Strategies to manage the difficult colonoscopy

Mike T Wei 1, Shai Friedland 2
PMCID: PMC10401407  PMID: 37547242

Abstract

During endoscopy, an endoscopist is inevitably faced with the occasional “difficult colonoscopy,” in which the endoscopist finds it challenging to advance the endoscope to the cecum. Beyond optimization of technique, with minimized looping, minimal insufflation, sufficient sedation, and abdominal splinting when needed, sometimes additional tools may be needed. In this review, we cover available techniques and technologies to help navigate the difficult colonoscopy, including the ultrathin colonoscope, rigidizing overtube, balloon-assisted colonoscopy and the abdominal compression device.

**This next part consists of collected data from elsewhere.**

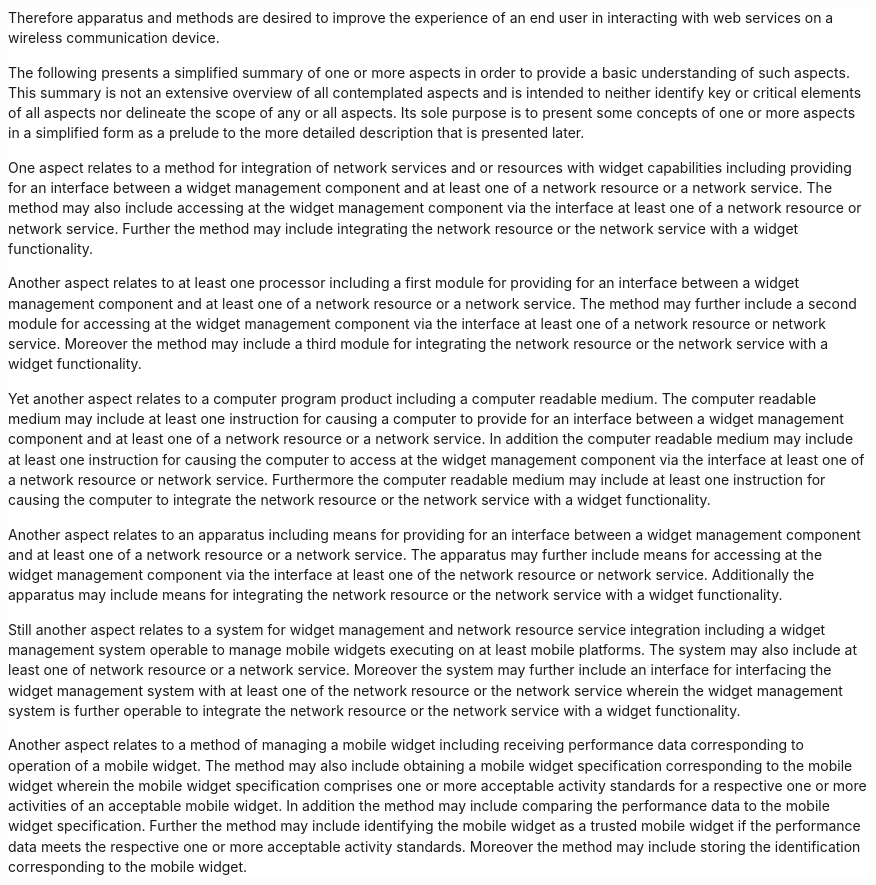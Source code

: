 Therefore apparatus and methods are desired to improve the experience of an end user in interacting with web services on a wireless communication device.

The following presents a simplified summary of one or more aspects in order to provide a basic understanding of such aspects. This summary is not an extensive overview of all contemplated aspects and is intended to neither identify key or critical elements of all aspects nor delineate the scope of any or all aspects. Its sole purpose is to present some concepts of one or more aspects in a simplified form as a prelude to the more detailed description that is presented later.

One aspect relates to a method for integration of network services and or resources with widget capabilities including providing for an interface between a widget management component and at least one of a network resource or a network service. The method may also include accessing at the widget management component via the interface at least one of a network resource or network service. Further the method may include integrating the network resource or the network service with a widget functionality.

Another aspect relates to at least one processor including a first module for providing for an interface between a widget management component and at least one of a network resource or a network service. The method may further include a second module for accessing at the widget management component via the interface at least one of a network resource or network service. Moreover the method may include a third module for integrating the network resource or the network service with a widget functionality.

Yet another aspect relates to a computer program product including a computer readable medium. The computer readable medium may include at least one instruction for causing a computer to provide for an interface between a widget management component and at least one of a network resource or a network service. In addition the computer readable medium may include at least one instruction for causing the computer to access at the widget management component via the interface at least one of a network resource or network service. Furthermore the computer readable medium may include at least one instruction for causing the computer to integrate the network resource or the network service with a widget functionality.

Another aspect relates to an apparatus including means for providing for an interface between a widget management component and at least one of a network resource or a network service. The apparatus may further include means for accessing at the widget management component via the interface at least one of the network resource or network service. Additionally the apparatus may include means for integrating the network resource or the network service with a widget functionality.

Still another aspect relates to a system for widget management and network resource service integration including a widget management system operable to manage mobile widgets executing on at least mobile platforms. The system may also include at least one of network resource or a network service. Moreover the system may further include an interface for interfacing the widget management system with at least one of the network resource or the network service wherein the widget management system is further operable to integrate the network resource or the network service with a widget functionality.

Another aspect relates to a method of managing a mobile widget including receiving performance data corresponding to operation of a mobile widget. The method may also include obtaining a mobile widget specification corresponding to the mobile widget wherein the mobile widget specification comprises one or more acceptable activity standards for a respective one or more activities of an acceptable mobile widget. In addition the method may include comparing the performance data to the mobile widget specification. Further the method may include identifying the mobile widget as a trusted mobile widget if the performance data meets the respective one or more acceptable activity standards. Moreover the method may include storing the identification corresponding to the mobile widget.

Keywords: Difficult colonoscopy, Incomplete colonoscopy, Overtube, Water immersion, Colonoscopy, Balloon enteroscopy


Core Tip: In all colonoscopies, we recommend optimizing technique, with minimal insufflation, sufficient sedation, minimal looping, water immersion, and having staff apply abdominal pressure when needed. When the cecum cannot be reached despite this, we consider utilization of additional tools, including overtube or specialized endoscope (e.g., ultrathin colonoscope).

INTRODUCTION

The American Society for Gastrointestinal Endoscopy and American College of Gastroenterology recommends cecal intubation of 90% in all colonoscopies and 95% for screening colonoscopies[1]. During endoscopy, an endoscopist is inevitably faced with the occasional “difficult colonoscopy,” in which the endoscopist finds it challenging to advance the endoscope to the cecum. At times, the cecum is not reached, leading to an incomplete colonoscopy. In this review, we cover available techniques and technologies to help navigate the difficult colonoscopy. We will not be focusing on specific techniques in managing issues such as looping, as this has been extensively covered in articles and books such as by Haycock et al[2] and Rodrigues-Pinto[3].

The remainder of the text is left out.